Early on, Poston distinguished himself as a shrewd dweller in a wild place. His mining camp in the Cerro Colorado Mountains near Tubac, called the Heintzelman Mine (renamed the Silver Queen Mine), quickly grew to 800. By 1858, the camp employed over 1,000 Mexican miners and excavated an estimated $3,000 worth of silver a day. Poston ruled his outpost, importing a printing press, printing his own money (the currency was called boletas), performing marriages and even baptisms. In his memoirs, Poston reports, “We had no law but love and no occupation but labor. No government, no taxes, no public debt, no politics.”
In one anecdote, Father Macheboeuf, a Catholic priest, arrived from Santa Fe and declared all of the marriages performed by Poston to be illegal.
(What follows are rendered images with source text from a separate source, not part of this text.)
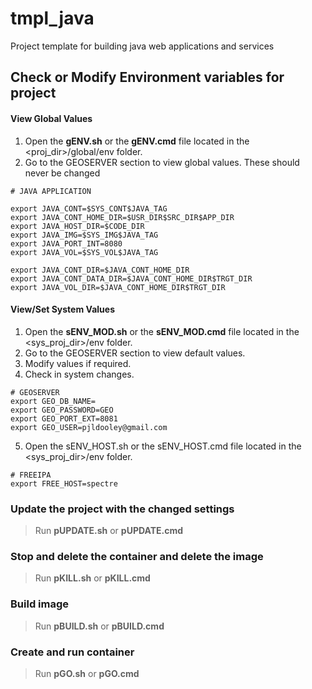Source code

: # tmpl_java

Project template for building java web applications and services

## Check or Modify Environment variables for project

#### View Global Values
1. Open the **gENV.sh** or the **gENV.cmd** file located in the <proj_dir>/global/env folder.
2. Go to the GEOSERVER section to view global values.  These should never be changed
```
# JAVA APPLICATION

export JAVA_CONT=$SYS_CONT$JAVA_TAG
export JAVA_CONT_HOME_DIR=$USR_DIR$SRC_DIR$APP_DIR
export JAVA_HOST_DIR=$CODE_DIR
export JAVA_IMG=$SYS_IMG$JAVA_TAG
export JAVA_PORT_INT=8080
export JAVA_VOL=$SYS_VOL$JAVA_TAG

export JAVA_CONT_DIR=$JAVA_CONT_HOME_DIR
export JAVA_CONT_DATA_DIR=$JAVA_CONT_HOME_DIR$TRGT_DIR
export JAVA_VOL_DIR=$JAVA_CONT_HOME_DIR$TRGT_DIR

```

#### View/Set System Values
1. Open the **sENV_MOD.sh** or the **sENV_MOD.cmd** file located in the <sys_proj_dir>/env folder.
2. Go to the GEOSERVER section to view default values.
3. Modify values if required.
4. Check in system changes.
```
# GEOSERVER
export GEO_DB_NAME=
export GEO_PASSWORD=GEO
export GEO_PORT_EXT=8081
export GEO_USER=pjldooley@gmail.com

```

5. Open the sENV_HOST.sh or the sENV_HOST.cmd file located in the <sys_proj_dir>/env folder.
```
# FREEIPA
export FREE_HOST=spectre
```
### Update the project with the changed settings
> Run **pUPDATE.sh** or **pUPDATE.cmd**

### Stop and delete the container and delete the image
> Run **pKILL.sh** or **pKILL.cmd**

### Build image
> Run **pBUILD.sh** or **pBUILD.cmd**

### Create and run container
> Run **pGO.sh** or **pGO.cmd** 
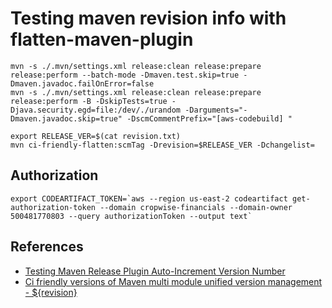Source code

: # Testing maven revision info with flatten-maven-plugin

```shell
mvn -s ./.mvn/settings.xml release:clean release:prepare release:perform --batch-mode -Dmaven.test.skip=true -Dmaven.javadoc.failOnError=false  
mvn -s ./.mvn/settings.xml release:clean release:prepare release:perform -B -DskipTests=true -Djava.security.egd=file:/dev/./urandom -Darguments="-Dmaven.javadoc.skip=true" -DscmCommentPrefix="[aws-codebuild] "
```

```shell
export RELEASE_VER=$(cat revision.txt)
mvn ci-friendly-flatten:scmTag -Drevision=$RELEASE_VER -Dchangelist=
```

## Authorization

```shell
export CODEARTIFACT_TOKEN=`aws --region us-east-2 codeartifact get-authorization-token --domain cropwise-financials --domain-owner 500481770803 --query authorizationToken --output text`
```


## References
* [Testing Maven Release Plugin Auto-Increment Version Number](https://www.javacodegeeks.com/2020/02/testing-maven-release-plugin-auto-increment-version-number.html)
* [Ci friendly versions of Maven multi module unified version management - ${revision}](https://cdmana.com/2021/03/20210308060558968h.html)
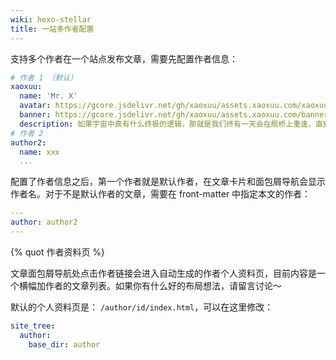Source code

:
 ```yaml
---
wiki: hexo-stellar
title: 一站多作者配置
---
```


支持多个作者在一个站点发布文章，需要先配置作者信息：

```yaml blog/source/_data/authors.yml
# 作者 1 （默认）
xaoxuu:
  name: 'Mr. X'
  avatar: https://gcore.jsdelivr.net/gh/xaoxuu/assets.xaoxuu.com/xaoxuu/avatar/rect-256@2x.png
  banner: https://gcore.jsdelivr.net/gh/xaoxuu/assets.xaoxuu.com/banner/friends.jpg
  description: 如果宇宙中真有什么终极的逻辑，那就是我们终有一天会在舰桥上重逢，直到生命终结。
# 作者 2
author2:
  name: xxx
  ...
```

配置了作者信息之后，第一个作者就是默认作者，在文章卡片和面包屑导航会显示作者名。对于不是默认作者的文章，需要在 front-matter 中指定本文的作者：

```yaml blog/source/_posts/xxx.md
---
author: author2
---
```

{% quot 作者资料页 %}

文章面包屑导航处点击作者链接会进入自动生成的作者个人资料页，目前内容是一个横幅加作者的文章列表。如果你有什么好的布局想法，请留言讨论～

默认的个人资料页是： `/author/id/index.html`，可以在这里修改：

```yaml blog/_config.stellar.yml
site_tree:
  author:
    base_dir: author
```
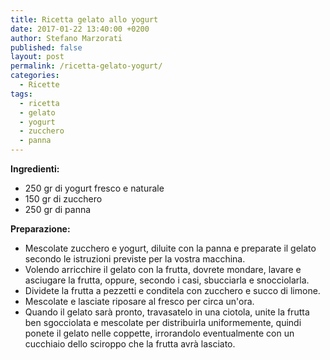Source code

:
 ```yaml
---
title: Ricetta gelato allo yogurt
date: 2017-01-22 13:40:00 +0200
author: Stefano Marzorati
published: false
layout: post
permalink: /ricetta-gelato-yogurt/
categories:
  - Ricette
tags:
  - ricetta
  - gelato
  - yogurt
  - zucchero
  - panna
---
```

**Ingredienti:**   

  - 250 gr di yogurt fresco e naturale
  - 150 gr di zucchero
  - 250 gr di panna
  
**Preparazione:**   
  
* Mescolate zucchero e yogurt, diluite con la panna e preparate il gelato secondo le istruzioni previste per la vostra macchina.   
* Volendo arricchire il gelato con la frutta, dovrete mondare, lavare e asciugare la frutta, oppure, secondo i casi, sbucciarla e snocciolarla.   
* Dividete la frutta a pezzetti e conditela con zucchero e succo di limone.   
* Mescolate e lasciate riposare al fresco per circa un'ora.   
* Quando il gelato sarà pronto, travasatelo in una ciotola, unite la frutta ben sgocciolata e mescolate per distribuirla uniformemente, quindi ponete il gelato nelle coppette, irrorandolo eventualmente con un cucchiaio dello sciroppo che la frutta avrà lasciato.   

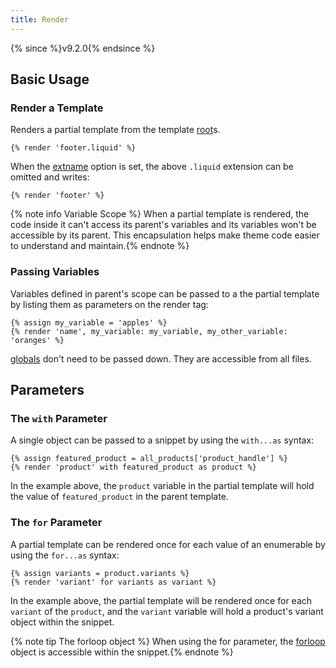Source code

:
 ```yaml
---
title: Render
---
```


{% since %}v9.2.0{% endsince %}

## Basic Usage

### Render a Template

Renders a partial template from the template [root][root]s.

```liquid
{% render 'footer.liquid' %}
```

When the [extname][extname] option is set, the above `.liquid` extension can be omitted and writes:

```liquid
{% render 'footer' %}
```

{% note info Variable Scope %}
When a partial template is rendered, the code inside it can't access its parent's variables and its variables won't be accessible by its parent. This encapsulation helps make theme code easier to understand and maintain.{% endnote %}

### Passing Variables

Variables defined in parent's scope can be passed to a the partial template by listing them as parameters on the render tag:

```liquid
{% assign my_variable = 'apples' %}
{% render 'name', my_variable: my_variable, my_other_variable: 'oranges' %}
```

[globals][globals] don't need to be passed down. They are accessible from all files.

## Parameters

### The `with` Parameter

A single object can be passed to a snippet by using the `with...as` syntax:

```liquid
{% assign featured_product = all_products['product_handle'] %}
{% render 'product' with featured_product as product %}
```

In the example above, the `product` variable in the partial template will hold the value of `featured_product` in the parent template.

### The `for` Parameter

A partial template can be rendered once for each value of an enumerable by using the `for...as` syntax:

```liquid
{% assign variants = product.variants %}
{% render 'variant' for variants as variant %}
```

In the example above, the partial template will be rendered once for each `variant` of the `product`, and the `variant` variable will hold a product's variant object within the snippet.

{% note tip The forloop object %} When using the for parameter, the <a href="./for.html#forloop">forloop</a> object is accessible within the snippet.{% endnote %}

[forloop]: ./for.html
[extname]: ../api/interfaces/liquid_options_.liquidoptions.html#Optional-extname
[root]: ../api/interfaces/liquid_options_.liquidoptions.html#Optional-root
[globals]: ../api/interfaces/liquid_options_.liquidoptions.html#Optional-globals
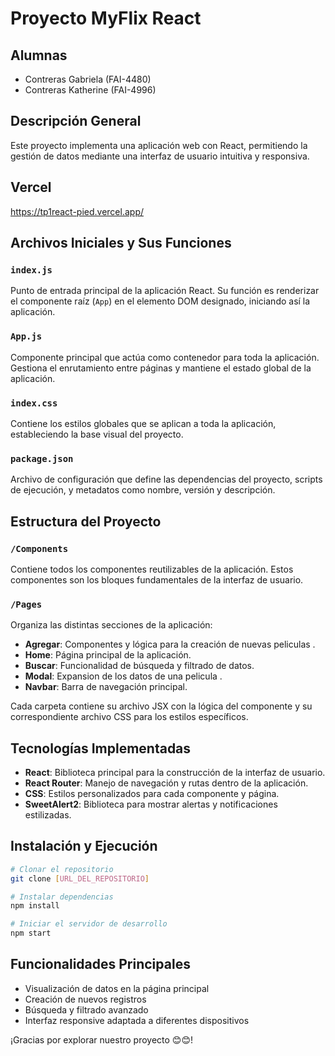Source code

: # Proyecto MyFlix React 

## Alumnas 
- Contreras Gabriela (FAI-4480)
- Contreras Katherine (FAI-4996)

## Descripción General
Este proyecto implementa una aplicación web con React, permitiendo la gestión de datos mediante una interfaz de usuario intuitiva y responsiva.

## Vercel 
https://tp1react-pied.vercel.app/


## Archivos Iniciales y Sus Funciones

### `index.js`
Punto de entrada principal de la aplicación React. Su función es renderizar el componente raíz (`App`) en el elemento DOM designado, iniciando así la aplicación.

### `App.js`
Componente principal que actúa como contenedor para toda la aplicación. Gestiona el enrutamiento entre páginas y mantiene el estado global de la aplicación.

### `index.css`
Contiene los estilos globales que se aplican a toda la aplicación, estableciendo la base visual del proyecto.

### `package.json`
Archivo de configuración que define las dependencias del proyecto, scripts de ejecución, y metadatos como nombre, versión y descripción.

## Estructura del Proyecto

### `/Components`
Contiene todos los componentes reutilizables de la aplicación. Estos componentes son los bloques fundamentales de la interfaz de usuario.

### `/Pages`
Organiza las distintas secciones de la aplicación:

- **Agregar**: Componentes y lógica para la creación de nuevas peliculas  .
- **Home**: Página principal de la aplicación.
- **Buscar**: Funcionalidad de búsqueda y filtrado de datos.
- **Modal**: Expansion de los datos de una pelicula .
- **Navbar**: Barra de navegación principal.

Cada carpeta contiene su archivo JSX con la lógica del componente y su correspondiente archivo CSS para los estilos específicos.

## Tecnologías Implementadas

- **React**: Biblioteca principal para la construcción de la interfaz de usuario.
- **React Router**: Manejo de navegación y rutas dentro de la aplicación.
- **CSS**: Estilos personalizados para cada componente y página.
- **SweetAlert2**: Biblioteca para mostrar alertas y notificaciones estilizadas.

## Instalación y Ejecución

```bash
# Clonar el repositorio
git clone [URL_DEL_REPOSITORIO]

# Instalar dependencias
npm install

# Iniciar el servidor de desarrollo
npm start
```

## Funcionalidades Principales

- Visualización de datos en la página principal
- Creación de nuevos registros
- Búsqueda y filtrado avanzado
- Interfaz responsive adaptada a diferentes dispositivos



¡Gracias por explorar nuestro proyecto 😊😊!
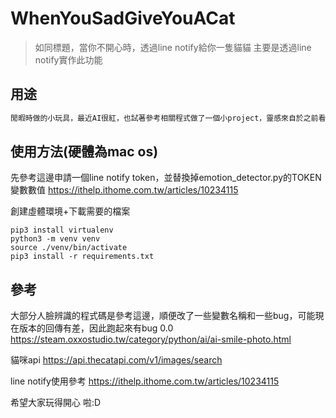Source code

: # WhenYouSadGiveYouACat


> 如同標題，當你不開心時，透過line notify給你一隻貓貓
主要是透過line notify實作此功能

## 用途

```javascript
閒暇時做的小玩具，最近AI很紅，也試著參考相關程式做了一個小project，靈感來自於之前看到的相關project，但當時沒有成功啟動該project，因此自己做了一個，環境是用mac os，也會附上踩到的坑
```


## 使用方法(硬體為mac os)
先參考這邊申請一個line notify token，並替換掉emotion_detector.py的TOKEN變數數值
https://ithelp.ithome.com.tw/articles/10234115

創建虛體環境+下載需要的檔案

```shell
pip3 install virtualenv
python3 -m venv venv
source ./venv/bin/activate
pip3 install -r requirements.txt
```


## 參考
大部分人臉辨識的程式碼是參考這邊，順便改了一些變數名稱和一些bug，可能現在版本的回傳有差，因此跑起來有bug 0.0
https://steam.oxxostudio.tw/category/python/ai/ai-smile-photo.html

貓咪api
https://api.thecatapi.com/v1/images/search

line notify使用參考
https://ithelp.ithome.com.tw/articles/10234115

希望大家玩得開心 啦:D

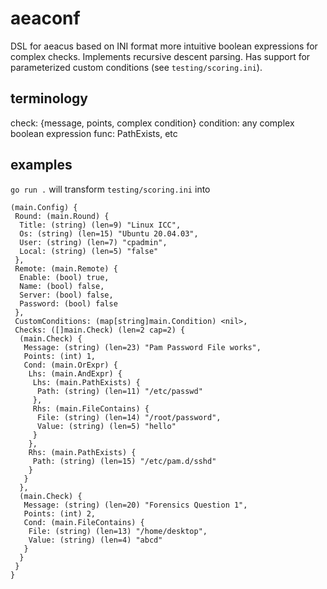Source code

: # aeaconf

DSL for aeacus based on INI format more intuitive boolean expressions for complex checks. Implements recursive descent parsing. Has support for parameterized custom conditions (see `testing/scoring.ini`).

## terminology

check: {message, points, complex condition}
condition: any complex boolean expression
func: PathExists, etc

## examples

`go run .` will transform `testing/scoring.ini` into

```
(main.Config) {
 Round: (main.Round) {
  Title: (string) (len=9) "Linux ICC",
  Os: (string) (len=15) "Ubuntu 20.04.03",
  User: (string) (len=7) "cpadmin",
  Local: (string) (len=5) "false"
 },
 Remote: (main.Remote) {
  Enable: (bool) true,
  Name: (bool) false,
  Server: (bool) false,
  Password: (bool) false
 },
 CustomConditions: (map[string]main.Condition) <nil>,
 Checks: ([]main.Check) (len=2 cap=2) {
  (main.Check) {
   Message: (string) (len=23) "Pam Password File works",
   Points: (int) 1,
   Cond: (main.OrExpr) {
    Lhs: (main.AndExpr) {
     Lhs: (main.PathExists) {
      Path: (string) (len=11) "/etc/passwd"
     },
     Rhs: (main.FileContains) {
      File: (string) (len=14) "/root/password",
      Value: (string) (len=5) "hello"
     }
    },
    Rhs: (main.PathExists) {
     Path: (string) (len=15) "/etc/pam.d/sshd"
    }
   }
  },
  (main.Check) {
   Message: (string) (len=20) "Forensics Question 1",
   Points: (int) 2,
   Cond: (main.FileContains) {
    File: (string) (len=13) "/home/desktop",
    Value: (string) (len=4) "abcd"
   }
  }
 }
}
```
In response, Poston reportedly “donated” $700 to the priest, who re-performed the wedding ceremonies.
Creating the Arizona Territory
In 1861, rising tensions between miners and the Apache people forced abandonment of the settlement. Poston left after his brother was killed by Mexican outlaws. Poston went to Washington, D.C. where he became an aide for Heintzelman, now a General. Asked to help persuade President Lincoln to create the Arizona Territory, he threw himself into the task of convincing Washington of the worth and value of the area. In 1863, his efforts were successful, and President Lincoln signed the Arizona Territory into law.
Poston then returned to Arizona as the Territory’s first Superintendent of Indian Affairs, where he worked hard to resolve conflicts and improve relations between American Indians and the influx of Mexican and new American settlers. In July 1864, he was elected as Arizona’s first delegate to Congress (though he was defeated a few months later).
In 1868, Poston was invited to study agriculture and irrigation techniques in Asia as part of a special envoy. In India, he encountered Zoroastrianism, an ancient monotheistic faith founded in Persia, and became an ardent adherent to the religion. He stayed abroad until 1876, practicing law in England.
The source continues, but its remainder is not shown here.